I can't wait until Cullen is old enough... I am planning on possibly attending as a spectator though!


----------



## robinhuerta (Apr 21, 2007)

We are attending as well.
Hope (fingers crossed) to have a small but quality progeny group for our male Cuervo.
Hope to see you there Mr.GSD!...always a pleasure!
Robin


----------



## codmaster (Aug 5, 2009)

Mr.GSD said:


> I am available as a handler at this show. I know Rudiger Mai as a good friend and a very good judge and I recommend the event.
> If you would like to contract me for handling there, please let me know at [email protected] and we can discuss details. No fee as such, just an equitable share of expenses. Fred Lanting


Hi Fred,

You won't remember of course but my wife and I bought a pup from you a LONG time ago when you were in Toledo and had just gotten into whippets also. Female named Susy if i remember.

Your name brought back a flood of memories about her. We are now back into GSD's with a dog from Covy Tucker Hills and are now in CA.

Welcome!


----------



## VaBeachFamily (Apr 12, 2005)

How does one get involved in showing in seiger?


----------



## Liesje (Mar 4, 2007)

You need to join the WDA. National events (the Sieger Show and Schutzhund Nationals) require WDA membership (other events you can enter without being a member). The dog needs to have AKC full registration or other recognized registration (like SV papers from Germany if the dog was imported).
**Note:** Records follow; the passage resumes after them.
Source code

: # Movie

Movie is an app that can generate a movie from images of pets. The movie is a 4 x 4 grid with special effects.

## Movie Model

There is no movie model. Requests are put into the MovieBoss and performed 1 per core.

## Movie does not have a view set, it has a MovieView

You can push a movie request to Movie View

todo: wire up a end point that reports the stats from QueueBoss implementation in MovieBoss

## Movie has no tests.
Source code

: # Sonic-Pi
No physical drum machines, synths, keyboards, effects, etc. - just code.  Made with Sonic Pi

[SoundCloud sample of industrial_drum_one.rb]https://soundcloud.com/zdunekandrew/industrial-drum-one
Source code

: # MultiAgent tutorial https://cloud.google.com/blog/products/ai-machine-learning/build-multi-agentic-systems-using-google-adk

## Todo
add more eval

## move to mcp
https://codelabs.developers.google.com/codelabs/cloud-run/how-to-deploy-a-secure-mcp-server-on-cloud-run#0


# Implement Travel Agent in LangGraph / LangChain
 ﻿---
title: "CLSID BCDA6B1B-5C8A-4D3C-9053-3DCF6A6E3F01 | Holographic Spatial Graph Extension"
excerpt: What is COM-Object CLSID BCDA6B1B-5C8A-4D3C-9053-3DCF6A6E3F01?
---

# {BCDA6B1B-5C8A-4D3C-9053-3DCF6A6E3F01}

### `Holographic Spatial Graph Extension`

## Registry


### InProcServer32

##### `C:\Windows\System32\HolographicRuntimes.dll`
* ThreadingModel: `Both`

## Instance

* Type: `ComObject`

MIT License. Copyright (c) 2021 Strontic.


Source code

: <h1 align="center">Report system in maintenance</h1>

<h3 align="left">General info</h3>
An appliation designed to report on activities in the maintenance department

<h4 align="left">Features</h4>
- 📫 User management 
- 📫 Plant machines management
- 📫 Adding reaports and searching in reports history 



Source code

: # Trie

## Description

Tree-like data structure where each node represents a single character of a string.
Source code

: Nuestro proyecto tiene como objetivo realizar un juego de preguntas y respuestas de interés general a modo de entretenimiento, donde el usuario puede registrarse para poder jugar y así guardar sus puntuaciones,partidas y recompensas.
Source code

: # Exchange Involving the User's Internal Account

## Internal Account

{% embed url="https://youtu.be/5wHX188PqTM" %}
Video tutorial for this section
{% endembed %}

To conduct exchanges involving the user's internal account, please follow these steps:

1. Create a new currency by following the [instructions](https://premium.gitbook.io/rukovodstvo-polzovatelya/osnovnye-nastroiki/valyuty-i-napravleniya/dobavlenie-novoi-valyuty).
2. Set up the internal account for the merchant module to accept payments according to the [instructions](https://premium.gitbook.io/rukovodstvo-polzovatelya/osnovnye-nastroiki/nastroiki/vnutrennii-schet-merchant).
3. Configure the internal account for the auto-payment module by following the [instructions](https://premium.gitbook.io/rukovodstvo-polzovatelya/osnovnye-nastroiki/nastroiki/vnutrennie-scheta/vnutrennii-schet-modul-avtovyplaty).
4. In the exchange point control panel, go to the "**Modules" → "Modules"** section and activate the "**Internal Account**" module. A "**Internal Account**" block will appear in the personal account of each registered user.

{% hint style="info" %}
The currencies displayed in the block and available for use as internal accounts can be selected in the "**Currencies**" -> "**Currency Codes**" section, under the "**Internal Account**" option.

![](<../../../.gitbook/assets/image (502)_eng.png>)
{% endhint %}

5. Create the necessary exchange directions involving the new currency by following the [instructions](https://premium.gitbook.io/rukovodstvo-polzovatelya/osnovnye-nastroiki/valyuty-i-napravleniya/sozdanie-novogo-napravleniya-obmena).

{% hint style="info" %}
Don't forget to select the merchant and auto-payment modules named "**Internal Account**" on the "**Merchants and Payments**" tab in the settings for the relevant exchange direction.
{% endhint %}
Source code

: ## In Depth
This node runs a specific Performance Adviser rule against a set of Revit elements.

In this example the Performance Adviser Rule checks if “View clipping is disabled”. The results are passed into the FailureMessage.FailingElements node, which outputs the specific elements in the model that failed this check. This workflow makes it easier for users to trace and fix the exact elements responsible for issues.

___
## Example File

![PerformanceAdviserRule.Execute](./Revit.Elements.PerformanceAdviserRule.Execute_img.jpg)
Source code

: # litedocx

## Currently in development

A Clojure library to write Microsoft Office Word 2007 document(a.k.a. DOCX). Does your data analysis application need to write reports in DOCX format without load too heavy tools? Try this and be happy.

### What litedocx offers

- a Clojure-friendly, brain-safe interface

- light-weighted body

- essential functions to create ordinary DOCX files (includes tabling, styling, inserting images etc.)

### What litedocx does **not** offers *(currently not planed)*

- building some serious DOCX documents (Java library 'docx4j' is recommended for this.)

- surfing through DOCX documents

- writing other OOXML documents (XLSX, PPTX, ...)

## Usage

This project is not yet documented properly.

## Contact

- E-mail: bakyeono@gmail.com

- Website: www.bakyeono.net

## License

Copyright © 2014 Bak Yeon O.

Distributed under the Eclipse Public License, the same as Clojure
Also you need an official 4 generation pedigree from the AKC, then you need to get the dog's tattoo and/or microchip number certified by the WDA so that the dog can be identified. Basically, you purchase the 4-gen pedigree from the AKC website. Then, you have your vet sign the WDA paperwork (can be downloaded from their site) which basically states that they've scanned the chip or checked the tattoo and verify the number. You send these two to the WDA and it comes back to you stamped by the WDA.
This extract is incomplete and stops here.